◆ What the task requires
Working from the listing below, pick each line containing the word "basic" and copy it.

◆ Supplied information
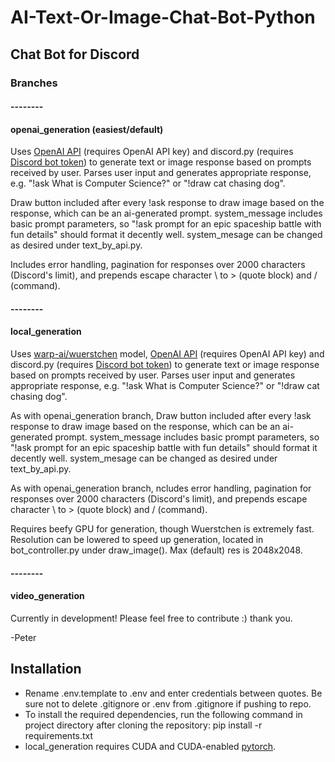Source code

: # AI-Text-Or-Image-Chat-Bot-Python
<h2>Chat Bot for Discord</h2> 


<h3>Branches</h3>
<h4>--------</h4>
<h4>openai_generation (easiest/default)</h4>
<p>Uses <a href="https://platform.openai.com/">OpenAI API</a> (requires OpenAI API key) and discord.py (requires <a href="https://discord.com/developers/applications">Discord bot token</a>) to generate text or image response based on prompts received by user. Parses user input and generates appropriate response, e.g. "!ask What is Computer Science?" or "!draw cat chasing dog".</p>
<p>Draw button included after every !ask response to draw image based on the response, which can be an ai-generated prompt. system_message includes basic prompt parameters, so "!ask prompt for an epic spaceship battle with fun details" should format it decently well. system_mesage can be changed as desired under text_by_api.py.</p>
<p>Includes error handling, pagination for responses over 2000 characters (Discord's limit), and prepends escape character \ to > (quote block) and / (command).</p>
<h4>--------</h4>
<h4>local_generation</h4>
<p>Uses <a href="https://github.com/dome272/Wuerstchen">warp-ai/wuerstchen</a> model, <a href="https://platform.openai.com/">OpenAI API</a> (requires OpenAI API key) and discord.py (requires <a href="https://discord.com/developers/applications">Discord bot token</a>) to generate text or image response based on prompts received by user. Parses user input and generates appropriate response, e.g. "!ask What is Computer Science?" or "!draw cat chasing dog".</p>
<p>As with openai_generation branch, Draw button included after every !ask response to draw image based on the response, which can be an ai-generated prompt. system_message includes basic prompt parameters, so "!ask prompt for an epic spaceship battle with fun details" should format it decently well. system_mesage can be changed as desired under text_by_api.py.</p>
<p>As with openai_generation branch, ncludes error handling, pagination for responses over 2000 characters (Discord's limit), and prepends escape character \ to > (quote block) and / (command).</p>
<p>Requires beefy GPU for generation, though Wuerstchen is extremely fast. Resolution can be lowered to speed up generation, located in bot_controller.py under draw_image(). Max (default) res is 2048x2048.</p>
<h4>--------</h4>
<h4>video_generation</h4>
<p>Currently in development! Please feel free to contribute :) thank you.</p>
<p>-Peter</p>

<h2>Installation</h2>
<ul>
<li>Rename .env.template to .env and enter credentials between quotes. Be sure not to delete .gitignore or .env from .gitignore if pushing to repo.</li>
<li>To install the required dependencies, run the following command in project directory after cloning the repository: pip install -r requirements.txt</li>
<li>local_generation requires CUDA and CUDA-enabled <a href="https://pytorch.org/">pytorch</a>.</la>
</ul>
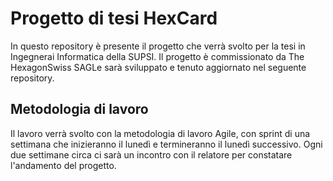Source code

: # Progetto di tesi HexCard
In questo repository è presente il progetto che verrà svolto per la tesi in Ingegnerai Informatica della SUPSI. Il progetto è commissionato da The HexagonSwiss SAGLe sarà sviluppato e tenuto aggiornato nel seguente repository.
## Metodologia di lavoro
Il lavoro verrà svolto con la metodologia di lavoro Agile, con sprint di una settimana che inizieranno il lunedì e termineranno il lunedì successivo. Ogni due settimane circa ci sarà un incontro con il relatore per constatare l'andamento del progetto.
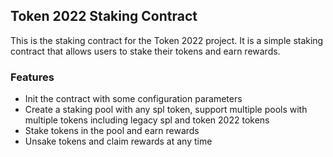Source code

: ## Token 2022 Staking Contract

This is the staking contract for the Token 2022 project. It is a simple staking contract that allows users to stake their tokens and earn rewards.

### Features

- Init the contract with some configuration parameters
- Create a staking pool with any spl token, support multiple pools with multiple tokens including legacy spl and token 2022 tokens
- Stake tokens in the pool and earn rewards
- Unsake tokens and claim rewards at any time
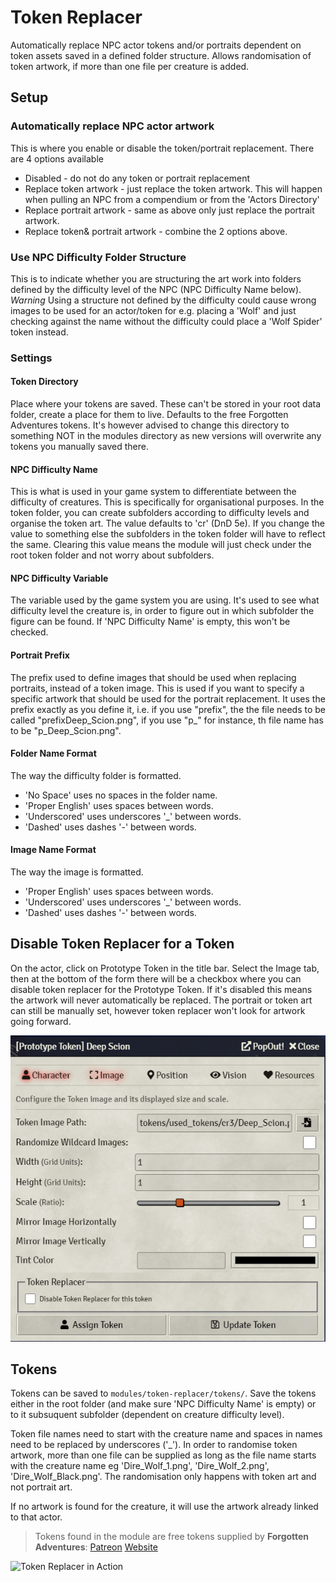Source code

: # Token Replacer
Automatically replace NPC actor tokens and/or portraits dependent on token assets saved in a defined folder structure. Allows randomisation of token artwork, if more
than one file per creature is added.

## Setup
### Automatically replace NPC actor artwork
This is where you enable or disable the token/portrait replacement. There are 4 options available
* Disabled - do not do any token or portrait replacement
* Replace token artwork - just replace the token artwork. This will happen when pulling an NPC from a compendium or from the 'Actors Directory'
* Replace portrait artwork - same as above only just replace the portrait artwork.
* Replace token& portrait artwork - combine the 2 options above.

### Use NPC Difficulty Folder Structure
This is to indicate whether you are structuring the art work into folders defined by the difficulty level of the NPC (NPC Difficulty Name below). 
*Warning* Using a structure not defined by the difficulty could cause wrong images to be used for an actor/token for e.g. placing a 'Wolf' and just checking against the name without the difficulty could place a 'Wolf Spider' token instead.

### Settings
#### Token Directory
Place where your tokens are saved. These can't be stored in your root data folder, create a place for them to live. Defaults to the free Forgotten Adventures tokens. It's however advised to change this directory to something NOT in the modules directory as new versions will overwrite any tokens you manually saved there.

#### NPC Difficulty Name
This is what is used in your game system to differentiate between the difficulty of creatures. This is specifically for organisational purposes. In the token folder, you can create subfolders according to difficulty levels and organise the token art. The value defaults to 'cr' (DnD 5e). If you change the value to something else
the subfolders in the token folder will have to reflect the same. Clearing this value means the module will just check under the root token folder and not worry about
subfolders.

#### NPC Difficulty Variable
The variable used by the game system you are using. It's used to see what difficulty level the creature is, in order to figure out in which subfolder the figure can be found. If 'NPC Difficulty Name' is empty, this won't be checked.

#### Portrait Prefix
The prefix used to define images that should be used when replacing portraits, instead of a token image. This is used if you want to specify a specific artwork that should be used for the portrait replacement. It uses the prefix exactly as you define it, i.e. if you use "prefix", the the file needs to be called "prefixDeep_Scion.png", if you use "p_" for instance, th file name has to be "p_Deep_Scion.png".

#### Folder Name Format
The way the difficulty folder is formatted. 
* 'No Space' uses no spaces in the folder name.
* 'Proper English' uses spaces between words.
* 'Underscored' uses underscores '_' between words.
* 'Dashed' uses dashes '-' between words.

#### Image Name Format
The way the image is formatted. 
* 'Proper English' uses spaces between words.
* 'Underscored' uses underscores '_' between words.
* 'Dashed' uses dashes '-' between words.

## Disable Token Replacer for a Token
On the actor, click on Prototype Token in the title bar. Select the Image tab, then at the bottom of the form there will be a checkbox where you can disable token replacer for the Prototype Token. If it's disabled this means the artwork will never automatically be replaced. The portrait or token art can still be manually set, however token replacer won't look for artwork going forward.

![Token Replacer Disabler](https://github.com/Werner-Dohse/token-replacer/blob/main/example/token-replacer-disabler.jpg "Token Replacer Disabler")

## Tokens
Tokens can be saved to `modules/token-replacer/tokens/`. Save the tokens either in the root folder (and make sure 'NPC Difficulty Name' is empty) or to it subsuquent 
subfolder (dependent on creature difficulty level).

Token file names need to start with the creature name and spaces in names need to be replaced by underscores ('_'). In order to randomise token artwork, more than one file can be supplied as long as the file name starts with the creature name eg 'Dire_Wolf_1.png', 'Dire_Wolf_2.png', 'Dire_Wolf_Black.png'. The randomisation only happens with token art and not portrait art.

If no artwork is found for the creature, it will use the artwork already linked to that actor.

> Tokens found in the module are free tokens supplied by **Forgotten Adventures**: [Patreon](https://www.patreon.com/forgottenadventures) [Website](https://www.forgotten-adventures.net/)

![Token Replacer in Action](https://github.com/Werner-Dohse/token-replacer/blob/main/example/Token-Replacer.gif "Token Replacer in Action")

◆ Exercise answer
<p>Draw button included after every !ask response to draw image based on the response, which can be an ai-generated prompt. system_message includes basic prompt parameters, so "!ask prompt for an epic spaceship battle with fun details" should format it decently well. system_mesage can be changed as desired under text_by_api.py.</p>
<p>As with openai_generation branch, Draw button included after every !ask response to draw image based on the response, which can be an ai-generated prompt. system_message includes basic prompt parameters, so "!ask prompt for an epic spaceship battle with fun details" should format it decently well. system_mesage can be changed as desired under text_by_api.py.</p>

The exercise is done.